[Items from a data source]
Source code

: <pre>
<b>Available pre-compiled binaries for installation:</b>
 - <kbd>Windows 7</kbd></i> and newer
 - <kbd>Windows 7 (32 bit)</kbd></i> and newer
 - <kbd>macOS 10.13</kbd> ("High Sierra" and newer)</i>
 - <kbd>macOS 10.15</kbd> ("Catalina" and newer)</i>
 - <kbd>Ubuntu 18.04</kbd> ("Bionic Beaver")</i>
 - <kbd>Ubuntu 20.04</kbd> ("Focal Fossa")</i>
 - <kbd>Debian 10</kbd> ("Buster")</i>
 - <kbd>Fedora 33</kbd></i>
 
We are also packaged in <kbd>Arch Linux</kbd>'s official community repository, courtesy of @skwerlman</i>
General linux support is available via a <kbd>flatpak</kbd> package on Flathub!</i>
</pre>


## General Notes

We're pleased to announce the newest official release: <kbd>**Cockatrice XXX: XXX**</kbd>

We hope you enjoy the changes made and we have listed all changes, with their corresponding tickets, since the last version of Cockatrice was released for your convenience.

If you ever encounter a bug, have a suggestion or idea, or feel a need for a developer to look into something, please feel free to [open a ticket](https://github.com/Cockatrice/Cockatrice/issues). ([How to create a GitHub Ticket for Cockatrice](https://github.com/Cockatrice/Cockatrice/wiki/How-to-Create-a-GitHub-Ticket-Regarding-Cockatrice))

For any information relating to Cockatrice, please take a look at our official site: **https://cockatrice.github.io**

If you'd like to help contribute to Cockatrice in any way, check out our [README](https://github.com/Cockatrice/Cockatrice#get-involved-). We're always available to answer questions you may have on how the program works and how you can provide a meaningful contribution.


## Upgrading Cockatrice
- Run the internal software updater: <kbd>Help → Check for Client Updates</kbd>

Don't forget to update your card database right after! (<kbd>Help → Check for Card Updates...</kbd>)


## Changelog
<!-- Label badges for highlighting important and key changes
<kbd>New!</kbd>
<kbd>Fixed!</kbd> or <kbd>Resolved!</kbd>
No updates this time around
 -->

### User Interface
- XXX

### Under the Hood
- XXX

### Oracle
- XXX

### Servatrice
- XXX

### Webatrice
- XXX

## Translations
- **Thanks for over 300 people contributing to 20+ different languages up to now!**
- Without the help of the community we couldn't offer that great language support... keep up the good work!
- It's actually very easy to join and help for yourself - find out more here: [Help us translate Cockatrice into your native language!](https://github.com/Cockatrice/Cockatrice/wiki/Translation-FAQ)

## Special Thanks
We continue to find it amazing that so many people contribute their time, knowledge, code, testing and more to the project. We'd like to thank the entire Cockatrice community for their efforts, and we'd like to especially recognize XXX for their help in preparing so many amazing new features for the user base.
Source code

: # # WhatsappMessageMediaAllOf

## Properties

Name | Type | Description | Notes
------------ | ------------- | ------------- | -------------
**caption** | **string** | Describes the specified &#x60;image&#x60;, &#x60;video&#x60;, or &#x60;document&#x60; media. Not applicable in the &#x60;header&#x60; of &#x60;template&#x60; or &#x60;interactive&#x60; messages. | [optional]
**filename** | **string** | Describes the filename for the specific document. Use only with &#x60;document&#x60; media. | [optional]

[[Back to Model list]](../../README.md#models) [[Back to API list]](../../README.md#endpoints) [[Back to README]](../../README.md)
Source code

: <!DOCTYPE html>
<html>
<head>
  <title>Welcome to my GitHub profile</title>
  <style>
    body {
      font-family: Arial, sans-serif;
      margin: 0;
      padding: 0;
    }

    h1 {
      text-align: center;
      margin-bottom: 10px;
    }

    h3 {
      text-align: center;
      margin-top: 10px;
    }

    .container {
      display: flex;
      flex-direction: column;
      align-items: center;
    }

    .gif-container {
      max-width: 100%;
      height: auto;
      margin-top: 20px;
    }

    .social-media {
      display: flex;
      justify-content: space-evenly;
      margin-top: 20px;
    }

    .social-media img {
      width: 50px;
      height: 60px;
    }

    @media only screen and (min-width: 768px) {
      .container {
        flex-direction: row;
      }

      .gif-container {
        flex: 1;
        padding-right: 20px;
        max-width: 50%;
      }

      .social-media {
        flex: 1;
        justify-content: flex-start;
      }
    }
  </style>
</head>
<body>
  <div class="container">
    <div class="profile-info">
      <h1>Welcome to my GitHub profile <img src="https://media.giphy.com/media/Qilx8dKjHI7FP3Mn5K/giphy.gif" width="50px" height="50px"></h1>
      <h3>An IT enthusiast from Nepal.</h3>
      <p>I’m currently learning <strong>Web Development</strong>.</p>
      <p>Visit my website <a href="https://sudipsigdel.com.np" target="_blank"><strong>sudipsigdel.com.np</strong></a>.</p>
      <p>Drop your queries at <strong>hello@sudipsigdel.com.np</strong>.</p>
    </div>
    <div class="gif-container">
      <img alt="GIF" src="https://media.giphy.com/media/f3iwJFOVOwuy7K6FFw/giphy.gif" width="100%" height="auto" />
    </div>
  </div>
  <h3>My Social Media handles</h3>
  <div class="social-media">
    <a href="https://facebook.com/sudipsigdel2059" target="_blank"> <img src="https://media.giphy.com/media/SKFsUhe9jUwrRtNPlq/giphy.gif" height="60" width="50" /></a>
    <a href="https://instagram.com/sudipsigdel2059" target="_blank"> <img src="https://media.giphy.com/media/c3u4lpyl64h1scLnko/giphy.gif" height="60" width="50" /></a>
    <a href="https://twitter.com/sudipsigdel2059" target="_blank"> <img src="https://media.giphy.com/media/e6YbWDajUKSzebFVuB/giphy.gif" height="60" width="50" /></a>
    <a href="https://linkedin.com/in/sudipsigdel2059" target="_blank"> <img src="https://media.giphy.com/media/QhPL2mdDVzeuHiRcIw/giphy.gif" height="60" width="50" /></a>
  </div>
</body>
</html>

» **About this exercise**:
Without changing a single character, write out all of the entries.

» **Response to the exercise**:
Source code

: <pre>
<b>Available pre-compiled binaries for installation:</b>
 - <kbd>Windows 7</kbd></i> and newer
 - <kbd>Windows 7 (32 bit)</kbd></i> and newer
 - <kbd>macOS 10.13</kbd> ("High Sierra" and newer)</i>
 - <kbd>macOS 10.15</kbd> ("Catalina" and newer)</i>
 - <kbd>Ubuntu 18.04</kbd> ("Bionic Beaver")</i>
 - <kbd>Ubuntu 20.04</kbd> ("Focal Fossa")</i>
 - <kbd>Debian 10</kbd> ("Buster")</i>
 - <kbd>Fedora 33</kbd></i>
 
We are also packaged in <kbd>Arch Linux</kbd>'s official community repository, courtesy of @skwerlman</i>
General linux support is available via a <kbd>flatpak</kbd> package on Flathub!</i>
</pre>


## General Notes

We're pleased to announce the newest official release: <kbd>**Cockatrice XXX: XXX**</kbd>

We hope you enjoy the changes made and we have listed all changes, with their corresponding tickets, since the last version of Cockatrice was released for your convenience.

If you ever encounter a bug, have a suggestion or idea, or feel a need for a developer to look into something, please feel free to [open a ticket](https://github.com/Cockatrice/Cockatrice/issues). ([How to create a GitHub Ticket for Cockatrice](https://github.com/Cockatrice/Cockatrice/wiki/How-to-Create-a-GitHub-Ticket-Regarding-Cockatrice))

For any information relating to Cockatrice, please take a look at our official site: **https://cockatrice.github.io**

If you'd like to help contribute to Cockatrice in any way, check out our [README](https://github.com/Cockatrice/Cockatrice#get-involved-). We're always available to answer questions you may have on how the program works and how you can provide a meaningful contribution.


## Upgrading Cockatrice
- Run the internal software updater: <kbd>Help → Check for Client Updates</kbd>

Don't forget to update your card database right after! (<kbd>Help → Check for Card Updates...</kbd>)


## Changelog
<!-- Label badges for highlighting important and key changes
<kbd>New!</kbd>
<kbd>Fixed!</kbd> or <kbd>Resolved!</kbd>
No updates this time around
 -->

### User Interface
- XXX

### Under the Hood
- XXX

### Oracle
- XXX

### Servatrice
- XXX

### Webatrice
- XXX

## Translations
- **Thanks for over 300 people contributing to 20+ different languages up to now!**
- Without the help of the community we couldn't offer that great language support... keep up the good work!
- It's actually very easy to join and help for yourself - find out more here: [Help us translate Cockatrice into your native language!](https://github.com/Cockatrice/Cockatrice/wiki/Translation-FAQ)

## Special Thanks
We continue to find it amazing that so many people contribute their time, knowledge, code, testing and more to the project. We'd like to thank the entire Cockatrice community for their efforts, and we'd like to especially recognize XXX for their help in preparing so many amazing new features for the user base.
Source code

: # # WhatsappMessageMediaAllOf

## Properties

Name | Type | Description | Notes
------------ | ------------- | ------------- | -------------
**caption** | **string** | Describes the specified &#x60;image&#x60;, &#x60;video&#x60;, or &#x60;document&#x60; media. Not applicable in the &#x60;header&#x60; of &#x60;template&#x60; or &#x60;interactive&#x60; messages. | [optional]
**filename** | **string** | Describes the filename for the specific document. Use only with &#x60;document&#x60; media. | [optional]

[[Back to Model list]](../../README.md#models) [[Back to API list]](../../README.md#endpoints) [[Back to README]](../../README.md)
Source code

: <!DOCTYPE html>
<html>
<head>
  <title>Welcome to my GitHub profile</title>
  <style>
    body {
      font-family: Arial, sans-serif;
      margin: 0;
      padding: 0;
    }

    h1 {
      text-align: center;
      margin-bottom: 10px;
    }

    h3 {
      text-align: center;
      margin-top: 10px;
    }

    .container {
      display: flex;
      flex-direction: column;
      align-items: center;
    }

    .gif-container {
      max-width: 100%;
      height: auto;
      margin-top: 20px;
    }

    .social-media {
      display: flex;
      justify-content: space-evenly;
      margin-top: 20px;
    }

    .social-media img {
      width: 50px;
      height: 60px;
    }

    @media only screen and (min-width: 768px) {
      .container {
        flex-direction: row;
      }

      .gif-container {
        flex: 1;
        padding-right: 20px;
        max-width: 50%;
      }

      .social-media {
        flex: 1;
        justify-content: flex-start;
      }
    }
  </style>
</head>
<body>
  <div class="container">
    <div class="profile-info">
      <h1>Welcome to my GitHub profile <img src="https://media.giphy.com/media/Qilx8dKjHI7FP3Mn5K/giphy.gif" width="50px" height="50px"></h1>
      <h3>An IT enthusiast from Nepal.</h3>
      <p>I’m currently learning <strong>Web Development</strong>.</p>
      <p>Visit my website <a href="https://sudipsigdel.com.np" target="_blank"><strong>sudipsigdel.com.np</strong></a>.</p>
      <p>Drop your queries at <strong>hello@sudipsigdel.com.np</strong>.</p>
    </div>
    <div class="gif-container">
      <img alt="GIF" src="https://media.giphy.com/media/f3iwJFOVOwuy7K6FFw/giphy.gif" width="100%" height="auto" />
    </div>
  </div>
  <h3>My Social Media handles</h3>
  <div class="social-media">
    <a href="https://facebook.com/sudipsigdel2059" target="_blank"> <img src="https://media.giphy.com/media/SKFsUhe9jUwrRtNPlq/giphy.gif" height="60" width="50" /></a>
    <a href="https://instagram.com/sudipsigdel2059" target="_blank"> <img src="https://media.giphy.com/media/c3u4lpyl64h1scLnko/giphy.gif" height="60" width="50" /></a>
    <a href="https://twitter.com/sudipsigdel2059" target="_blank"> <img src="https://media.giphy.com/media/e6YbWDajUKSzebFVuB/giphy.gif" height="60" width="50" /></a>
    <a href="https://linkedin.com/in/sudipsigdel2059" target="_blank"> <img src="https://media.giphy.com/media/QhPL2mdDVzeuHiRcIw/giphy.gif" height="60" width="50" /></a>
  </div>
</body>
</html>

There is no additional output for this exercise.